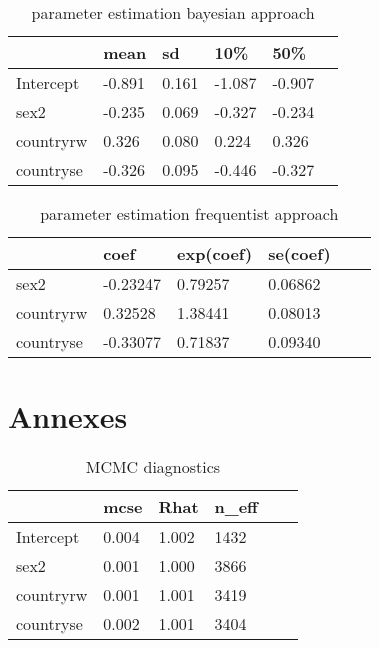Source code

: \documentclass[
  twocolumn]{article}
\begin{document}
\begin{table}[h!]
\begin{center}
\begin{tabular}{|l|l|l|l|l|l|}
\hline
          & mean   & sd    & 10\%   & 50\%   \\ \hline
Intercept & -0.891 & 0.161 & -1.087 & -0.907 \\ \hline
sex2      & -0.235 & 0.069 & -0.327 & -0.234 \\ \hline
countryrw & 0.326  & 0.080 & 0.224  & 0.326  \\ \hline
countryse & -0.326  & 0.095 & -0.446  & -0.327  \\ \hline
\end{tabular}
\caption{parameter estimation bayesian approach}
\end{center}
\end{table}

\begin{table}[h!]
\begin{center}
\begin{tabular}{|l|l|l|l|l|l|}
\hline
          & coef     & exp(coef) & se(coef) \\ \hline
sex2      & -0.23247 & 0.79257   & 0.06862\\ \hline
countryrw & 0.32528  & 1.38441   & 0.08013 \\ \hline
countryse & -0.33077 & 0.71837   & 0.09340 \\ \hline
\end{tabular}
\caption{parameter estimation frequentist approach}
\end{center}
\end{table}

\hypertarget{annexes}{%
\section{Annexes}\label{annexes}}

\begin{table}[h!]
\begin{center}
\begin{tabular}{|l|l|l|l|l|l|}
\hline
          & mcse   & Rhat    & n\_eff \\ \hline
Intercept & 0.004  & 1.002   & 1432  \\ \hline
sex2      & 0.001  & 1.000   & 3866 \\ \hline
countryrw & 0.001  & 1.001   & 3419 \\ \hline
countryse & 0.002  & 1.001   & 3404 \\ \hline
\end{tabular}
\caption{MCMC diagnostics}
\end{center}
\end{table}
\end{document}
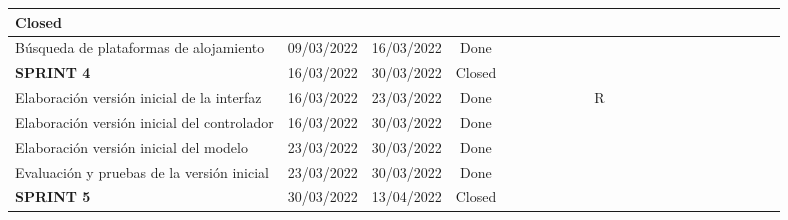 \begin{landscape}
\begin{table}[h]
{\begin{tabular}{|lccc|l|l|l|l|l|l|l|l|l|l|l|l|l|l|l|l|l|l|l|}
  \cellcolor[HTML]{C0C0C0}Closed &
   &
   &
   &
   &
  \cellcolor[HTML]{A1E8A8} &
   &
   &
   &
   &
   &
   &
   &
   &
   &
   &
   &
   &
   &
   \\ \hline
\multicolumn{1}{|l|}{Búsqueda de plataformas de alojamiento} &
  \multicolumn{1}{c|}{09/03/2022} &
  \multicolumn{1}{c|}{16/03/2022} &
  Done &
   &
   &
   &
   &
  \cellcolor[HTML]{07BB30} &
   &
  \multicolumn{1}{c|}{} &
   &
   &
   &
   &
   &
   &
   &
   &
   &
   &
   &
   \\ \hline
\multicolumn{1}{|l|}{\cellcolor[HTML]{C0C0C0}\textbf{SPRINT 4}} &
  \multicolumn{1}{c|}{\cellcolor[HTML]{C0C0C0}16/03/2022} &
  \multicolumn{1}{c|}{\cellcolor[HTML]{C0C0C0}30/03/2022} &
  \cellcolor[HTML]{C0C0C0}Closed &
   &
   &
   &
   &
   &
  \cellcolor[HTML]{A1E8A8} &
  \cellcolor[HTML]{A1E8A8} &
   &
   &
   &
   &
   &
   &
   &
   &
   &
   &
   &
   \\ \hline
\multicolumn{1}{|l|}{Elaboración versión inicial de la interfaz} &
  \multicolumn{1}{c|}{16/03/2022} &
  \multicolumn{1}{c|}{23/03/2022} &
  Done &
   &
   &
   &
   &
   &
  \cellcolor[HTML]{07BB30} &
  \multicolumn{1}{c|}{\cellcolor[HTML]{FFFFC7}R} &
   &
   &
   &
   &
   &
   &
   &
   &
   &
   &
   &
   \\ \hline
\multicolumn{1}{|l|}{Elaboración versión inicial del controlador} &
  \multicolumn{1}{c|}{16/03/2022} &
  \multicolumn{1}{c|}{30/03/2022} &
  Done &
   &
   &
   &
   &
   &
  \cellcolor[HTML]{07BB30} &
  \cellcolor[HTML]{07BB30} &
   &
   &
   &
   &
   &
   &
   &
   &
   &
   &
   &
   \\ \hline
\multicolumn{1}{|l|}{Elaboración versión inicial del modelo} &
  \multicolumn{1}{c|}{23/03/2022} &
  \multicolumn{1}{c|}{30/03/2022} &
  Done &
   &
   &
   &
   &
   &
   &
  \cellcolor[HTML]{07BB30} &
   &
   &
   &
   &
   &
   &
   &
   &
   &
   &
   &
   \\ \hline
\multicolumn{1}{|l|}{Evaluación y pruebas de la versión inicial} &
  \multicolumn{1}{c|}{23/03/2022} &
  \multicolumn{1}{c|}{30/03/2022} &
  Done &
   &
   &
   &
   &
   &
   &
  \cellcolor[HTML]{07BB30} &
   &
   &
   &
   &
   &
   &
   &
   &
   &
   &
   &
   \\ \hline
\multicolumn{1}{|l|}{\cellcolor[HTML]{C0C0C0}\textbf{SPRINT 5}} &
  \multicolumn{1}{c|}{\cellcolor[HTML]{C0C0C0}30/03/2022} &
  \multicolumn{1}{c|}{\cellcolor[HTML]{C0C0C0}13/04/2022} &
  \cellcolor[HTML]{C0C0C0}Closed &
   &
   &
   &
   &
   &
   &
   &
  \cellcolor[HTML]{A1E8A8} &
  \cellcolor[HTML]{A1E8A8} &
   &
   &
   &

\end{tabular}}
\end{table}
\end{landscape}
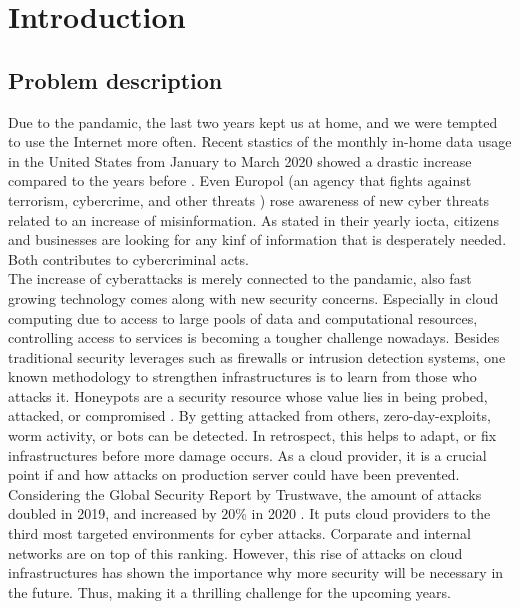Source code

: \chapter{Introduction}


\section{Problem description}

Due to the pandamic, the last two years kept us at home, and we were tempted to use the Internet more often. Recent stastics of the monthly in-home data usage in the United States from January to March 2020 showed a drastic increase compared to the years before \cite{statista2021}. Even Europol (an agency that fights against terrorism, cybercrime, and other threats \cite{europol2021}) rose awareness of new cyber threats related to an increase of misinformation. As stated in their yearly \ac{iocta}, citizens and businesses are looking for any kinf of information that is desperately needed. Both contributes to cybercriminal acts. \cite{iocta2020}\\


The increase of cyberattacks is merely connected to the pandamic, also fast growing technology comes along with new security concerns. Especially in cloud computing due to access to large pools of data and computational resources, controlling access to services is becoming a tougher challenge nowadays. Besides traditional security leverages such as firewalls or intrusion detection systems, one known methodology to strengthen infrastructures is to learn from those who attacks it. Honeypots are a security resource whose value lies in being probed, attacked, or compromised \cite{Spitzner2003}. By getting attacked from others, zero-day-exploits, worm activity, or bots can be detected. In retrospect, this helps to adapt, or fix infrastructures before more damage occurs. As a cloud provider, it is a crucial point if and how attacks on production server could have been prevented. Considering the Global Security Report by Trustwave, the amount of attacks doubled in 2019, and increased by $20\%$ in 2020 \cite{fahim2020}. It puts cloud providers to the third most targeted environments for cyber attacks. Corparate and internal networks are on top of this ranking. However, this rise of attacks on cloud infrastructures has shown the importance why more security will be necessary in the future. Thus, making it a thrilling challenge for the upcoming years.\\

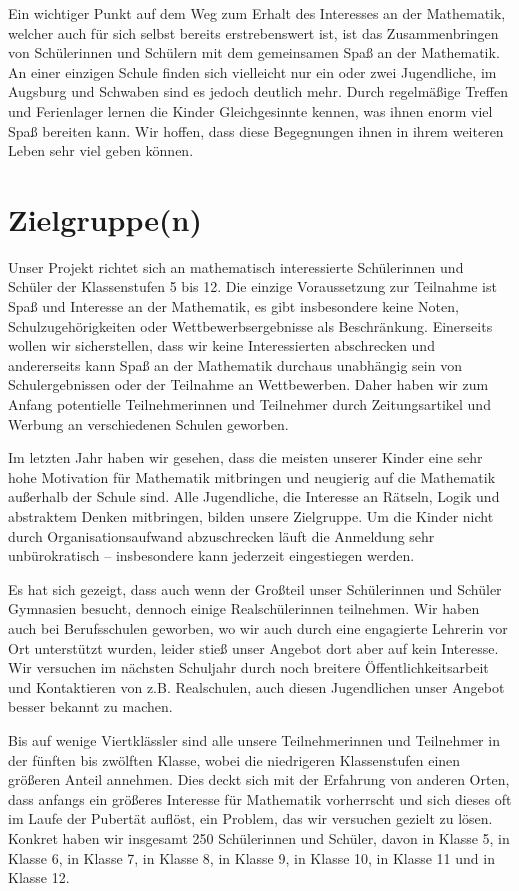 \documentclass[12pt]{zettel}
\begin{document}
Ein wichtiger Punkt auf dem Weg zum Erhalt des Interesses an der
Mathematik, welcher auch für sich selbst bereits erstrebenswert ist, ist
das Zusammenbringen von Schülerinnen und Schülern mit dem gemeinsamen
Spaß an der Mathematik. An einer einzigen Schule finden sich vielleicht
nur ein oder zwei Jugendliche, im Augsburg und Schwaben sind es jedoch
deutlich mehr. Durch regelmäßige Treffen und Ferienlager lernen die
Kinder Gleichgesinnte kennen, was ihnen enorm viel Spaß bereiten kann.
Wir hoffen, dass diese Begegnungen ihnen in ihrem weiteren Leben sehr
viel geben können.


\section{Zielgruppe(n)}

Unser Projekt richtet sich an mathematisch interessierte Schülerinnen
und Schüler der Klassenstufen 5 bis 12. Die einzige Voraussetzung zur
Teilnahme ist Spaß und Interesse an der Mathematik, es gibt insbesondere
keine Noten, Schulzugehörigkeiten oder Wettbewerbsergebnisse als
Beschränkung. Einerseits wollen wir sicherstellen, dass wir keine
Interessierten abschrecken und andererseits kann Spaß an der Mathematik
durchaus unabhängig sein von Schulergebnissen oder der Teilnahme an
Wettbewerben. Daher haben wir zum Anfang potentielle Teilnehmerinnen und
Teilnehmer durch Zeitungsartikel und Werbung an verschiedenen Schulen
geworben.

Im letzten Jahr haben wir gesehen, dass die meisten unserer Kinder eine
sehr hohe Motivation für Mathematik mitbringen und neugierig auf die
Mathematik außerhalb der Schule sind. Alle Jugendliche, die Interesse an
Rätseln, Logik und abstraktem Denken mitbringen, bilden unsere
Zielgruppe. Um die Kinder nicht durch Organisationsaufwand abzuschrecken
läuft die Anmeldung sehr unbürokratisch -- insbesondere kann jederzeit
eingestiegen werden.

Es hat sich gezeigt, dass auch wenn der Großteil unser Schülerinnen und
Schüler Gymnasien besucht, dennoch einige Realschülerinnen teilnehmen.
Wir haben auch bei Berufsschulen geworben, wo wir auch durch eine
engagierte Lehrerin vor Ort unterstützt wurden, leider stieß unser
Angebot dort aber auf kein Interesse. Wir versuchen im nächsten
Schuljahr durch noch breitere Öffentlichkeitsarbeit und Kontaktieren von
z.B. Realschulen, auch diesen Jugendlichen unser Angebot besser bekannt
zu machen.

Bis auf wenige Viertklässler sind alle unsere Teilnehmerinnen und
Teilnehmer in der fünften bis zwölften Klasse, wobei die niedrigeren
Klassenstufen einen größeren Anteil annehmen. Dies deckt sich mit der
Erfahrung von anderen Orten, dass anfangs ein größeres Interesse für
Mathematik vorherrscht und sich dieses oft im Laufe der Pubertät
auflöst, ein Problem, das wir versuchen gezielt zu lösen. Konkret haben
wir insgesamt 250 Schülerinnen und Schüler, davon in Klasse 5, in Klasse
6, in Klasse 7, in Klasse 8, in Klasse 9, in Klasse 10, in Klasse 11 und
in Klasse 12.
\end{document}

**WHAT TO WORK ON**
The answer must consist of every line from the entries above that contains "mitbringen".

**ANSWER BOX**
sehr hohe Motivation für Mathematik mitbringen und neugierig auf die
Rätseln, Logik und abstraktem Denken mitbringen, bilden unsere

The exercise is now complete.